### Material for this task
::::::::::
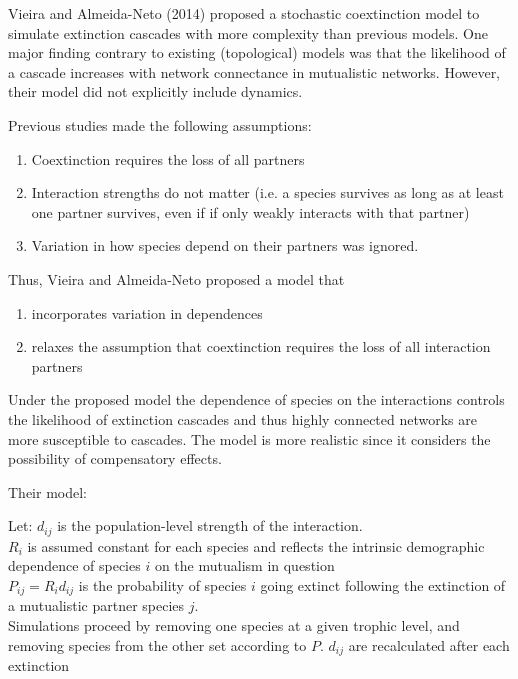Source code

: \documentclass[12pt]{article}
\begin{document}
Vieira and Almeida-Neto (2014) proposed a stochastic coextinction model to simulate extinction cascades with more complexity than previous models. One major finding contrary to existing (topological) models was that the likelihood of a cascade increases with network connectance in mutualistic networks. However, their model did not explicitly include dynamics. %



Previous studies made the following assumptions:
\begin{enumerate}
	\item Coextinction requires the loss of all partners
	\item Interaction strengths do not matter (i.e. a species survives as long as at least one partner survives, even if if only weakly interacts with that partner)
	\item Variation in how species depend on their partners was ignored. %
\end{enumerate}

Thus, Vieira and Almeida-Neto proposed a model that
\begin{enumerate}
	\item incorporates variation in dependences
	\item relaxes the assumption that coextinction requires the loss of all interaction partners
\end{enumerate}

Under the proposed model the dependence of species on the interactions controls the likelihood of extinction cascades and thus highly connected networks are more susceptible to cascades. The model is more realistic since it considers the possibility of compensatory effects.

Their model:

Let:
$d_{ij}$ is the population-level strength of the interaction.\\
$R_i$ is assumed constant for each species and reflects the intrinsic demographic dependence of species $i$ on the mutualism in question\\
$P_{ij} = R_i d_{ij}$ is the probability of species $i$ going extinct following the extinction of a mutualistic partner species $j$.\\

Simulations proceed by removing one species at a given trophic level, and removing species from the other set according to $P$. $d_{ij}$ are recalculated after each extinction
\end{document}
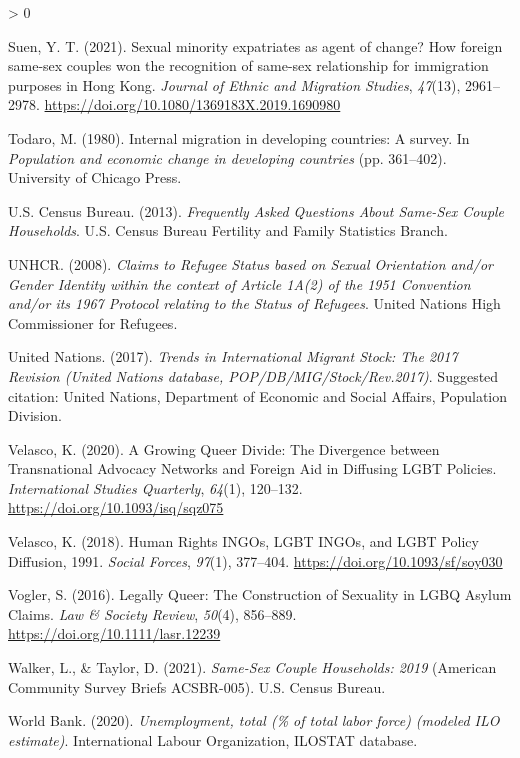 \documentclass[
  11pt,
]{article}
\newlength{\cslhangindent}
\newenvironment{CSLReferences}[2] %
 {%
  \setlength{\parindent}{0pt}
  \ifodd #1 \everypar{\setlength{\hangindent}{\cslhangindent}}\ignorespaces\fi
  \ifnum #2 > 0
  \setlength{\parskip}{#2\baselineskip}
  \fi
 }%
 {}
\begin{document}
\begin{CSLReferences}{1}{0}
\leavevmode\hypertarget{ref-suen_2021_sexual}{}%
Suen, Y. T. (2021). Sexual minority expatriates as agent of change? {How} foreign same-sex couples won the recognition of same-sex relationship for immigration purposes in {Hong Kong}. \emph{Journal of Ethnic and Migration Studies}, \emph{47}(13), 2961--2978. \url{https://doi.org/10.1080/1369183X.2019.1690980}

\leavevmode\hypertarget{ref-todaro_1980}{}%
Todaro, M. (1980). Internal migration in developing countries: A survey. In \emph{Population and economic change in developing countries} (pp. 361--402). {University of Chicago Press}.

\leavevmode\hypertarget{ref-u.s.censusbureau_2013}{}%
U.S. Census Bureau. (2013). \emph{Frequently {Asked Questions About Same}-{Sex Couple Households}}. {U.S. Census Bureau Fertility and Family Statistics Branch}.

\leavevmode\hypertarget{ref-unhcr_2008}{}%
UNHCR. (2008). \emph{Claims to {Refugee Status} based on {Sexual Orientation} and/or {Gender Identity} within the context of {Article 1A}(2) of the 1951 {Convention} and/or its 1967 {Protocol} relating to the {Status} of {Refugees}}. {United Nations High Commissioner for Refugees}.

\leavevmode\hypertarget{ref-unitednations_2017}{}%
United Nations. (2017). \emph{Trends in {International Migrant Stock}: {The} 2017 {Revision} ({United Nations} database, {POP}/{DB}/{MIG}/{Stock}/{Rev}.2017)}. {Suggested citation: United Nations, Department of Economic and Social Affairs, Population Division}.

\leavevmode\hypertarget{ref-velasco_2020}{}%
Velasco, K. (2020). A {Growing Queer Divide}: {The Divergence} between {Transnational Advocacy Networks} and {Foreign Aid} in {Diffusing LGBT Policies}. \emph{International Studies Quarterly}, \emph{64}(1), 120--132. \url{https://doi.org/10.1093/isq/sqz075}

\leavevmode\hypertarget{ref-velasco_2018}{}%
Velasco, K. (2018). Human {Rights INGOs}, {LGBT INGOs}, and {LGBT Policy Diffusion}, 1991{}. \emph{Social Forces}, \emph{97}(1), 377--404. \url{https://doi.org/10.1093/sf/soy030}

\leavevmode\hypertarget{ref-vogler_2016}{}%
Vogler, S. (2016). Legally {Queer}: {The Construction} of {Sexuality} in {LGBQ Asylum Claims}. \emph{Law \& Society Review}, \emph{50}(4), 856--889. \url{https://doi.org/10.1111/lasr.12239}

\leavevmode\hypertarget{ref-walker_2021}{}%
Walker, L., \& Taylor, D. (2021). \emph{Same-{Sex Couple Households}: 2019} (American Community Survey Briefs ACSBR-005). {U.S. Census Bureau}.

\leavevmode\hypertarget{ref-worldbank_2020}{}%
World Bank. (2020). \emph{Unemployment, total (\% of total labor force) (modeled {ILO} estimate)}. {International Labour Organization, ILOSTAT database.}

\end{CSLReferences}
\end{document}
::::::::::
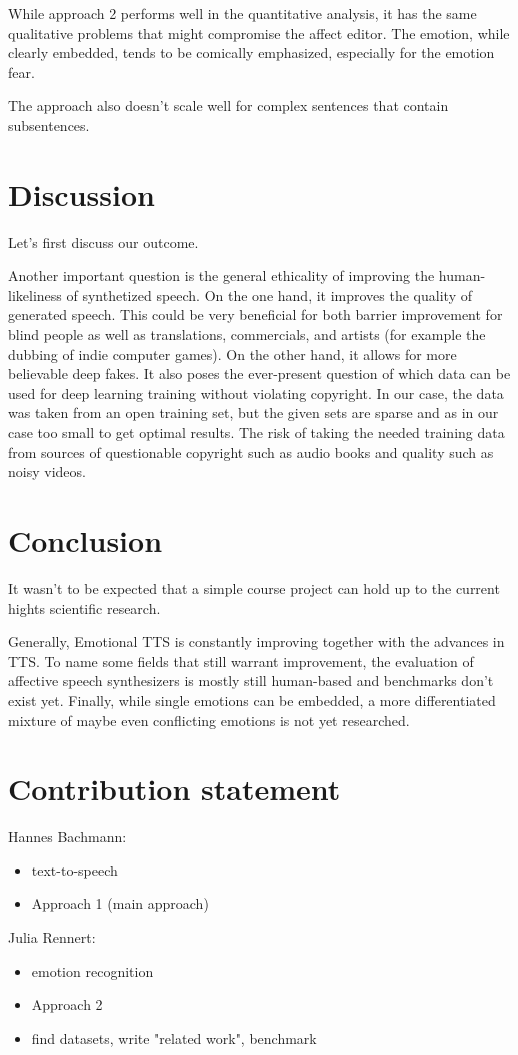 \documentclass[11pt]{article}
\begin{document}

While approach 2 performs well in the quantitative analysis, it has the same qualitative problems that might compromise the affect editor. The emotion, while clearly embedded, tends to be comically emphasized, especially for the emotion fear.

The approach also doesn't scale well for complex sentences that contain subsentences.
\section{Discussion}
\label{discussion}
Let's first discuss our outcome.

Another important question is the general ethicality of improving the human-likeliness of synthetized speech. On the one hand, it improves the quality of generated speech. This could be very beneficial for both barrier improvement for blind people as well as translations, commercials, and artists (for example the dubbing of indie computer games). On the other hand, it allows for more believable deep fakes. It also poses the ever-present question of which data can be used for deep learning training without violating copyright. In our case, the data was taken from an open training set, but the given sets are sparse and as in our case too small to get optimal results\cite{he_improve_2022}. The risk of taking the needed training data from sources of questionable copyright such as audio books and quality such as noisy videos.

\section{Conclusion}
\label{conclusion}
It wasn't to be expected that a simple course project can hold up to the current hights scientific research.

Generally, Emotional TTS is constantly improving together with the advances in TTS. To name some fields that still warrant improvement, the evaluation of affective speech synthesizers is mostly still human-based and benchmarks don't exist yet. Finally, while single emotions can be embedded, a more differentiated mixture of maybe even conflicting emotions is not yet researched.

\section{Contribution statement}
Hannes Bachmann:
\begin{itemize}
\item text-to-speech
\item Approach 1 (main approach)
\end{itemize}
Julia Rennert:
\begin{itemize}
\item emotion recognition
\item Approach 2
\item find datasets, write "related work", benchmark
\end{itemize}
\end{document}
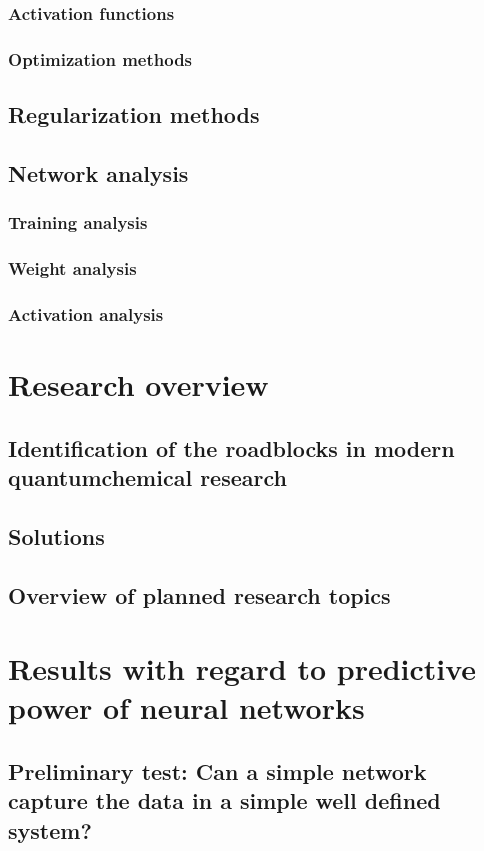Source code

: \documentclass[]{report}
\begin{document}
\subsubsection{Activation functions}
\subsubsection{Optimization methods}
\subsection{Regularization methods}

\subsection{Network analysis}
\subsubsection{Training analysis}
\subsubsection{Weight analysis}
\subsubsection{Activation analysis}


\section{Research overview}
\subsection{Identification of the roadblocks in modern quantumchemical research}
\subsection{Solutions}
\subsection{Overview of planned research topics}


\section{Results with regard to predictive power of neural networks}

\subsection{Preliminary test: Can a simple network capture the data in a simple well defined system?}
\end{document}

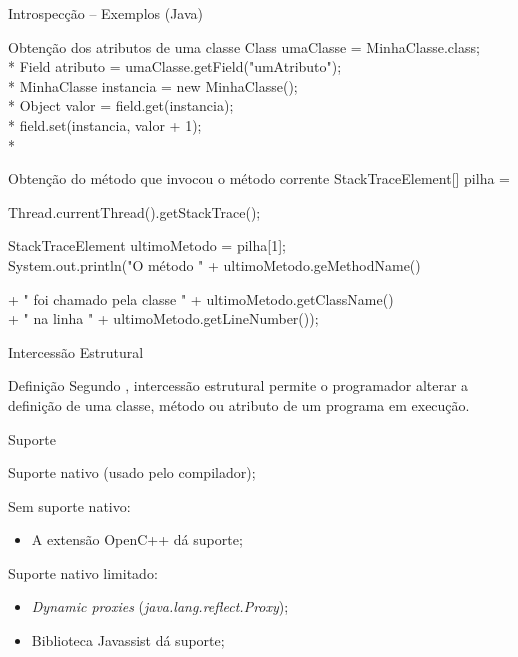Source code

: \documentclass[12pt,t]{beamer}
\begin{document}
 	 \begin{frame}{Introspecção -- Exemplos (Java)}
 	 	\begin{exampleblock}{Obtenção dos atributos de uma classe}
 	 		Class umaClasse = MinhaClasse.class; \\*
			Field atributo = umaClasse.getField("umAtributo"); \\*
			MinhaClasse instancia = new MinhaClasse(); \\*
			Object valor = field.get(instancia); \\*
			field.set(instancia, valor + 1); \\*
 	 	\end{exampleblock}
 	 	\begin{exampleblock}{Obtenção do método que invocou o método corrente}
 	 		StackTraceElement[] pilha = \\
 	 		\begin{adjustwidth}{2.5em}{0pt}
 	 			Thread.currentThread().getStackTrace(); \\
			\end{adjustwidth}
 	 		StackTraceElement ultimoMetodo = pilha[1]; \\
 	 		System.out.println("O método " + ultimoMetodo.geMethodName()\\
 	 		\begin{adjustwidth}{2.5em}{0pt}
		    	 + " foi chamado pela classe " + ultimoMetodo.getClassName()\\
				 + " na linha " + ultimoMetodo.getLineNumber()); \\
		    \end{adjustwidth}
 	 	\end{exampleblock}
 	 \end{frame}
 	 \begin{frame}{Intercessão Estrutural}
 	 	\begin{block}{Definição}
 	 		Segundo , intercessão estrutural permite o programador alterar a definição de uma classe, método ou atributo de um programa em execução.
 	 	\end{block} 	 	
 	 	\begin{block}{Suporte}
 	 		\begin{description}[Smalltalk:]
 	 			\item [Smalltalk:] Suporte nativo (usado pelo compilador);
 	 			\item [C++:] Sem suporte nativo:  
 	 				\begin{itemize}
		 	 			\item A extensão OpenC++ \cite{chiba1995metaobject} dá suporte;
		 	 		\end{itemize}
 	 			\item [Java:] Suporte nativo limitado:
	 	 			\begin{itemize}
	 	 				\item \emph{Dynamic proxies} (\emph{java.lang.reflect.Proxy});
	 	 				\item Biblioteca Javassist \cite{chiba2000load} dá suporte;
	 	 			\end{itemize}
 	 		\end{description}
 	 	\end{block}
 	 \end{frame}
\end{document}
::::::::::
Across the data, pull every line containing the string "Social".

### Output
United Nations. (2017). \emph{Trends in {International Migrant Stock}: {The} 2017 {Revision} ({United Nations} database, {POP}/{DB}/{MIG}/{Stock}/{Rev}.2017)}. {Suggested citation: United Nations, Department of Economic and Social Affairs, Population Division}.
Velasco, K. (2018). Human {Rights INGOs}, {LGBT INGOs}, and {LGBT Policy Diffusion}, 1991{}. \emph{Social Forces}, \emph{97}(1), 377--404. \url{https://doi.org/10.1093/sf/soy030}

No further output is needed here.